Step 2: Take the second derivative of equation (1) to obtain the equation of motion of the given particle.
Equation (1) is given as $x\left( t \right) = A\sin \omega t$ .
Taking the derivative of equation (1) we get, $\dfrac{{dx}}{{dt}} = \dfrac{{d\left( {A\sin \omega t} \right)}}{{dt}} = A\omega \cos \omega t$
Thus the first derivative of equation (1) is $\dfrac{{dx}}{{dt}} = A\omega \cos \omega t$ ---------- (2).
Now taking the derivative of equation (2) gives us the second derivative of equation (1).
i.e., $\dfrac{{{d^2}x}}{{d{t^2}}} = \dfrac{d}{{dt}}\left( {\dfrac{{dx}}{{dt}}} \right)$
This then becomes $\dfrac{{{d^2}x}}{{d{t^2}}} = \dfrac{{d\left( {A\omega \cos \omega t} \right)}}{{dt}} = - {\omega ^2}A\sin \omega t$ ------- (3)
On comparing equations (1) and (3) we get, $\dfrac{{{d^2}x}}{{d{t^2}}} = - {\omega ^2}x$
Thus the equation of motion of the given particle is $\dfrac{{{d^2}x}}{{d{t^2}}} = - {\omega ^2}x$.
Since the angular velocity is given by ${\omega ^2} = \dfrac{k}{m}$, the equation of motion can also be represented as $\dfrac{{{d^2}x}}{{d{t^2}}} = - \dfrac{k}{m}x$ .

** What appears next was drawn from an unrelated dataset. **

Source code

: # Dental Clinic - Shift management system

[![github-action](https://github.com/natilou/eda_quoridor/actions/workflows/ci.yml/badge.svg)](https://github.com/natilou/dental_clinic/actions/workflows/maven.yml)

So the correct option is C.

Note:The derivative of $\sin \omega t$ is $\dfrac{{d\left( {\sin \omega t} \right)}}{{dt}} = \cos \omega t \times \omega $ in equation (2) and the derivative of $\cos \omega t$ is $\dfrac{{d\left( {\cos \omega t} \right)}}{{dt}} = - \sin \omega t \times \omega $ in equation (3). The first derivative of equation (1) corresponds to the velocity of the particle as velocity is the rate of change of displacement i.e., $v = \dfrac{{dx}}{{dt}} = A\omega \cos \omega t$. The derivative of equation (2) then corresponds to the acceleration of the particle as acceleration is the rate of change of velocity i.e., $a = \dfrac{{{d^2}x}}{{d{t^2}}} = - {\omega ^2}x$ .